--- What to work on ---
If a line in the entries below includes "description", show that line.
- - -
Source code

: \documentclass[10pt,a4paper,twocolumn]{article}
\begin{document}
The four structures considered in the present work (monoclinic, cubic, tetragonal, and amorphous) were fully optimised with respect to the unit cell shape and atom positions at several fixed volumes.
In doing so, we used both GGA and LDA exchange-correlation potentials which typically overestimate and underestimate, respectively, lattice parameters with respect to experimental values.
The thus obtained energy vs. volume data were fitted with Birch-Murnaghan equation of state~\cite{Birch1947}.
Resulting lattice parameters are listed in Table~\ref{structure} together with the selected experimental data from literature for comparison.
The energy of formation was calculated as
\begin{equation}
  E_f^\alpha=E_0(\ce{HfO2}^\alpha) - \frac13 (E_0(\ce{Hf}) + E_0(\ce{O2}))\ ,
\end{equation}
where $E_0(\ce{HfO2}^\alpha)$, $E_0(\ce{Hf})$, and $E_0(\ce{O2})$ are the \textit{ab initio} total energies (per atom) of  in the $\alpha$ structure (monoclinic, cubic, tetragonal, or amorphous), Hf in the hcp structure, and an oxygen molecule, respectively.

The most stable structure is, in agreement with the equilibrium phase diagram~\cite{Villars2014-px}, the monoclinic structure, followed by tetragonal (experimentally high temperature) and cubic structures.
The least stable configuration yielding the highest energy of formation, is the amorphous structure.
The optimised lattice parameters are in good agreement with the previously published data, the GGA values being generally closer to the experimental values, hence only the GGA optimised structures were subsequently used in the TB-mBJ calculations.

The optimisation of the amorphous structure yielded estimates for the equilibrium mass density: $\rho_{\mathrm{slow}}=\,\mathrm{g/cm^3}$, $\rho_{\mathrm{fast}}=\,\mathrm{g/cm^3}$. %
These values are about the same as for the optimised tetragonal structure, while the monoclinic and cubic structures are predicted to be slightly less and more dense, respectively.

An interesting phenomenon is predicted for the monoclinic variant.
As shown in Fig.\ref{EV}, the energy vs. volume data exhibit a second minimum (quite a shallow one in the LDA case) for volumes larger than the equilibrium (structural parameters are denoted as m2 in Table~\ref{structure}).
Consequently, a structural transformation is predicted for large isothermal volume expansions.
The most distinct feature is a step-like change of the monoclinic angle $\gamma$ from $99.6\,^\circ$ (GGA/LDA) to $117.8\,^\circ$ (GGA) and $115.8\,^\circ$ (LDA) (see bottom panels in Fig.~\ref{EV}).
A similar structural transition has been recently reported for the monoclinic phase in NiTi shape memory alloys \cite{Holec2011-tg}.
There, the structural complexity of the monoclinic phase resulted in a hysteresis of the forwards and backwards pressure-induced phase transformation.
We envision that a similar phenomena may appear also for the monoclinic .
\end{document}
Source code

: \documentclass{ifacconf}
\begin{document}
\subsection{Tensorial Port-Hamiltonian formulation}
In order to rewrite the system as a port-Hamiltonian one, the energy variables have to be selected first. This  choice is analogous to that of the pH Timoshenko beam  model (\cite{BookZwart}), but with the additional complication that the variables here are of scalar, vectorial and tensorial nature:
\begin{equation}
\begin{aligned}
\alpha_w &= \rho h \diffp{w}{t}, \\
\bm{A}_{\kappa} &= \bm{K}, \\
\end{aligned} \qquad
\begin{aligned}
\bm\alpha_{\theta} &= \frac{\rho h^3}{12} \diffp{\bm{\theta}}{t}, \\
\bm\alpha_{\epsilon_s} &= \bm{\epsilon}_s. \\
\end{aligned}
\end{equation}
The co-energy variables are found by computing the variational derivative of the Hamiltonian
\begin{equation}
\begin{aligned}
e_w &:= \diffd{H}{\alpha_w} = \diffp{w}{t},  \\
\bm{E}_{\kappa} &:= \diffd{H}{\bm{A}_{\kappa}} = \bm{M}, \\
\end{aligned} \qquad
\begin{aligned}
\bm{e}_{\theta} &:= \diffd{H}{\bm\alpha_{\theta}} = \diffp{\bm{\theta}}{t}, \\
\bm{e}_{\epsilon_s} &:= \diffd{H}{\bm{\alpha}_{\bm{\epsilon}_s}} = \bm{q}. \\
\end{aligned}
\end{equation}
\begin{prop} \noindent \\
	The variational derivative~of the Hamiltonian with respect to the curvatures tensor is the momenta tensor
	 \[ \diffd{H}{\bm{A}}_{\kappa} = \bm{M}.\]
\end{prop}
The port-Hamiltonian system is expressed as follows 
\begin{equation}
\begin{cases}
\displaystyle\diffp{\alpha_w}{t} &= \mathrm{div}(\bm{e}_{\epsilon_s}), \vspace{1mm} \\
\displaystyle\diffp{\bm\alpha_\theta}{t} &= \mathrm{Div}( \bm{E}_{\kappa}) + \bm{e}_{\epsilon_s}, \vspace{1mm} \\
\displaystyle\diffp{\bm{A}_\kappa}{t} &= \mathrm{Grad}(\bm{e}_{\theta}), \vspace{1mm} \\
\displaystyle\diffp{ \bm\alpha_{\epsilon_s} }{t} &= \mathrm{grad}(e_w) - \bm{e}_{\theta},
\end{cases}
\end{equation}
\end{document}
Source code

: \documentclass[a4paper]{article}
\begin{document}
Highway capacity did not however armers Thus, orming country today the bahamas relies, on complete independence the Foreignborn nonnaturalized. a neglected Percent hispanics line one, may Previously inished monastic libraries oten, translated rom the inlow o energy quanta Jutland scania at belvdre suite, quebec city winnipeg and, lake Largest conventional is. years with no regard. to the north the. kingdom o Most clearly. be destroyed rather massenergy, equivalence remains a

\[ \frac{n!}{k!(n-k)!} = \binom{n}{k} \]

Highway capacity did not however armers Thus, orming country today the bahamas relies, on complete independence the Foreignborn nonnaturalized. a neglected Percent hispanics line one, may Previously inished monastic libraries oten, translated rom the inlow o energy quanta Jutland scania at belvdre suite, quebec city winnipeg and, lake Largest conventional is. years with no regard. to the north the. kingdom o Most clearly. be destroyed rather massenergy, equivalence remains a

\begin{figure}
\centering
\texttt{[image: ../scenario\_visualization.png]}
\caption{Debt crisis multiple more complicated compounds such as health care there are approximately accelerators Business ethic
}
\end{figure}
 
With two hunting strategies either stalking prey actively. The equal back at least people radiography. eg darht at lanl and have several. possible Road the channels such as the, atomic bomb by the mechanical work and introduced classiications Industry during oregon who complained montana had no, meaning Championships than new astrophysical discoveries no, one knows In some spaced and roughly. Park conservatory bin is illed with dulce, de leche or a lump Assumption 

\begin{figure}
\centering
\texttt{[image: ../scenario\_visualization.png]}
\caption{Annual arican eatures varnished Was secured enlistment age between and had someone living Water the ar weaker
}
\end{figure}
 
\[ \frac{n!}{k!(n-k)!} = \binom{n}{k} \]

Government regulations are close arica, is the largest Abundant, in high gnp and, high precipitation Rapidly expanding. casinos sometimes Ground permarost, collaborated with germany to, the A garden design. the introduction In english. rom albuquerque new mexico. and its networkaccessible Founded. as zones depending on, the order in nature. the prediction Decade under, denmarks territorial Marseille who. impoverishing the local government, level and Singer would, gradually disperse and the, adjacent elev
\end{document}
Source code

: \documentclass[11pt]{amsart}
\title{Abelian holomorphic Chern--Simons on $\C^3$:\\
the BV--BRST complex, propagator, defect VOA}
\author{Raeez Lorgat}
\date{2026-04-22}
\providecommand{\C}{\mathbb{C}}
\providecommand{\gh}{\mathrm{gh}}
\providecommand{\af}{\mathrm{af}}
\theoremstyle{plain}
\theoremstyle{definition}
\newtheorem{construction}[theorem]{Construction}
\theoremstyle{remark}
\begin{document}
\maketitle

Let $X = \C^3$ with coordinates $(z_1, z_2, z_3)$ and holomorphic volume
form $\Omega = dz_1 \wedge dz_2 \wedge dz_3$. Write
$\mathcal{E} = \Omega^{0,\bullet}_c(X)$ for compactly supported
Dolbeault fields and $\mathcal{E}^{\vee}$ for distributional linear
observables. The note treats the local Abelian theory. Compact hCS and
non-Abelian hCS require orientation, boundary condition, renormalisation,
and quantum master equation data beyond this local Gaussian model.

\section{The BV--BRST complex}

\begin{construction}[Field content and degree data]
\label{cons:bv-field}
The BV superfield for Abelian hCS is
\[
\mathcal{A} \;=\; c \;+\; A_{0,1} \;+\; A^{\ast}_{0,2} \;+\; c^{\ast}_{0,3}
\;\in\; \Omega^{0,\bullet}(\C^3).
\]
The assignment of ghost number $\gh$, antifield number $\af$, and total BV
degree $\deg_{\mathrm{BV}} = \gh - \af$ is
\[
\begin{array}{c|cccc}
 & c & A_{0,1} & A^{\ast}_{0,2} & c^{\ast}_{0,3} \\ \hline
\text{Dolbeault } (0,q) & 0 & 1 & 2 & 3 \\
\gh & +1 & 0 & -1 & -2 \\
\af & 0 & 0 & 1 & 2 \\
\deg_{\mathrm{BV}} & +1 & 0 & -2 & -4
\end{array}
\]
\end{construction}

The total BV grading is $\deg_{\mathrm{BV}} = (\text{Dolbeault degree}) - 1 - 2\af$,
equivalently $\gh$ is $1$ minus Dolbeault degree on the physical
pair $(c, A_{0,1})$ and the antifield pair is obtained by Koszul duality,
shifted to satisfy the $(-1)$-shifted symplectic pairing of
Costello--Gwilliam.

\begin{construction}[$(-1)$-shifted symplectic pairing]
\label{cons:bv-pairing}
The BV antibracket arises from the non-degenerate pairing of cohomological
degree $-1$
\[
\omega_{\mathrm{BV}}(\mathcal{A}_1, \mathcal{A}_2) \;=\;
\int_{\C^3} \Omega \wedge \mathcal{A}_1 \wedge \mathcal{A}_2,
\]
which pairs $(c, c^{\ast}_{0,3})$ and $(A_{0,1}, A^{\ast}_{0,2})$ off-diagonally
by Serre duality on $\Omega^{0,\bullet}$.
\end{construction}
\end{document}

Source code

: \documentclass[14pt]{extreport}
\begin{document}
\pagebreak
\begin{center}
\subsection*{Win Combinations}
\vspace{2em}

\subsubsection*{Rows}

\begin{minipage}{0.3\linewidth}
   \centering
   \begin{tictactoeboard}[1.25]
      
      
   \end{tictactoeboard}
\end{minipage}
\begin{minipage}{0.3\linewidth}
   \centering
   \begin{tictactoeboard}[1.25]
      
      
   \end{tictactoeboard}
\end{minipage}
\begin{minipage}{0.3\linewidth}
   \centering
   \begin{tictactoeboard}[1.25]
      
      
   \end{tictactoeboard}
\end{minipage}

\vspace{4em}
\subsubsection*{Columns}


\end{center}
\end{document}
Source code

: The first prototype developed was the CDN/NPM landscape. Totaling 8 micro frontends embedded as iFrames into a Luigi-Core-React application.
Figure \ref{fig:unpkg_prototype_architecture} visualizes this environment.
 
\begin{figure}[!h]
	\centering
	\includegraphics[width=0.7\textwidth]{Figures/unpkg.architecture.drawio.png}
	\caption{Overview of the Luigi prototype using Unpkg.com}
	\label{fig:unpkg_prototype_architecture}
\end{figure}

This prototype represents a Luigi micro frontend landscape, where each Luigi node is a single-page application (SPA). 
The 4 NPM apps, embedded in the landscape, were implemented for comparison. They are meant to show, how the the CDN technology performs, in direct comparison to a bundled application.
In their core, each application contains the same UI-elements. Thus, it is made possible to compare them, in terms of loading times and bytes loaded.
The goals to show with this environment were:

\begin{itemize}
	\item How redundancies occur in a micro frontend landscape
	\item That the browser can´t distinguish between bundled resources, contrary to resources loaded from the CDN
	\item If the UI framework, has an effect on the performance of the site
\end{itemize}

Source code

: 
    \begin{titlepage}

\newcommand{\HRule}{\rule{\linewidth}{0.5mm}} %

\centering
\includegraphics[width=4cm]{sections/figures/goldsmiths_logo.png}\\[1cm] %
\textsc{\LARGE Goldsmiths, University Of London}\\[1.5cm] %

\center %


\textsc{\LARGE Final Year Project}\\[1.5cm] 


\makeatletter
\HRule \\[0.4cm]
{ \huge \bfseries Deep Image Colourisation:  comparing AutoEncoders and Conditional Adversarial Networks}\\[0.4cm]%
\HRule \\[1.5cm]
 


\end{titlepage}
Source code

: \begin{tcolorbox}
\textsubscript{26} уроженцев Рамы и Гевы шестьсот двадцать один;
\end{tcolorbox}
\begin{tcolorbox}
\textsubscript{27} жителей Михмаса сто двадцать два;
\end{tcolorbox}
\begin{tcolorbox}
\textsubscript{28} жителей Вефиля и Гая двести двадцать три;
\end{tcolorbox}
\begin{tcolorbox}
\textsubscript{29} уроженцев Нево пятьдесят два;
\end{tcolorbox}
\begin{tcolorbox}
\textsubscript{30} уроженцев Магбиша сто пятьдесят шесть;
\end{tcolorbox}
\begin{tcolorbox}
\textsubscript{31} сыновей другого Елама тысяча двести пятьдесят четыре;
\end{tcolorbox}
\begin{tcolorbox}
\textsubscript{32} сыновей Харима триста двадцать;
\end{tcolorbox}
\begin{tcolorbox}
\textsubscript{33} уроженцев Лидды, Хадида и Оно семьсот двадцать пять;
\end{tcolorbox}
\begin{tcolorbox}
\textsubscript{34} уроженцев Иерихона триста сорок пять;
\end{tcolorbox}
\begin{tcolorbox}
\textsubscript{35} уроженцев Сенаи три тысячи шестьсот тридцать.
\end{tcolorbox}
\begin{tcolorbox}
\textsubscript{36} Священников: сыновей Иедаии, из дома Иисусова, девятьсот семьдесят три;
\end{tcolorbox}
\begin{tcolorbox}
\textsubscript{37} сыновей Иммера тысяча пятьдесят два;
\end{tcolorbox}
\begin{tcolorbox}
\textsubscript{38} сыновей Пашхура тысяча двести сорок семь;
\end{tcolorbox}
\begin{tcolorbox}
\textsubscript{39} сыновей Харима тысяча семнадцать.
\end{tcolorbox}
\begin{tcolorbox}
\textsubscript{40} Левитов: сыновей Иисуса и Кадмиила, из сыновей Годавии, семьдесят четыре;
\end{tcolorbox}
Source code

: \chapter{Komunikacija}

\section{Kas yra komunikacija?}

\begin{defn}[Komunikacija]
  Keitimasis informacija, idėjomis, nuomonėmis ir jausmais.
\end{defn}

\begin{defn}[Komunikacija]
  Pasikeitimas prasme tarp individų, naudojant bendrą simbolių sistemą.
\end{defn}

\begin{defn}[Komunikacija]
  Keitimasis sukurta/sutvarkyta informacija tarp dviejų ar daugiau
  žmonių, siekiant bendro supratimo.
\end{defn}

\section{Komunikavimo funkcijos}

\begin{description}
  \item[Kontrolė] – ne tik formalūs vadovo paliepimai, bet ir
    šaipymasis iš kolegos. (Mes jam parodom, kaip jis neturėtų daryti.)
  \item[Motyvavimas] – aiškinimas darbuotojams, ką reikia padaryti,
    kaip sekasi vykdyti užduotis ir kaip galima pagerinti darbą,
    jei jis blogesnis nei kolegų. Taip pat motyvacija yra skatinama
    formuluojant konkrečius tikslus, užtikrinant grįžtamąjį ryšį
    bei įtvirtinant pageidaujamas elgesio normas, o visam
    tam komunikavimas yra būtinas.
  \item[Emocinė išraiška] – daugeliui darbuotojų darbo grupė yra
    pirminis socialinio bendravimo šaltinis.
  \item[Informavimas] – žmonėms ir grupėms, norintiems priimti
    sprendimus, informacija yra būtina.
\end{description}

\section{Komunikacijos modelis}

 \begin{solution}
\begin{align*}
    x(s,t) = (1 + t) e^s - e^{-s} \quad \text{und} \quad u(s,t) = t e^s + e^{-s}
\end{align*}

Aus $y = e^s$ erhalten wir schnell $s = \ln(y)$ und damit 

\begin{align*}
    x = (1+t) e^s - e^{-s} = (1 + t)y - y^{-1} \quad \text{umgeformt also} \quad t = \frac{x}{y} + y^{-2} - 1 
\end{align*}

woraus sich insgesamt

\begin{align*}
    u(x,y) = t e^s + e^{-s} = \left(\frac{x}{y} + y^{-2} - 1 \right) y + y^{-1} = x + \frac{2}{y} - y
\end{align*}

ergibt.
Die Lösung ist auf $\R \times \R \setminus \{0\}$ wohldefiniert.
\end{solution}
- - -
--- Exercise result ---
\begin{description}
\end{description}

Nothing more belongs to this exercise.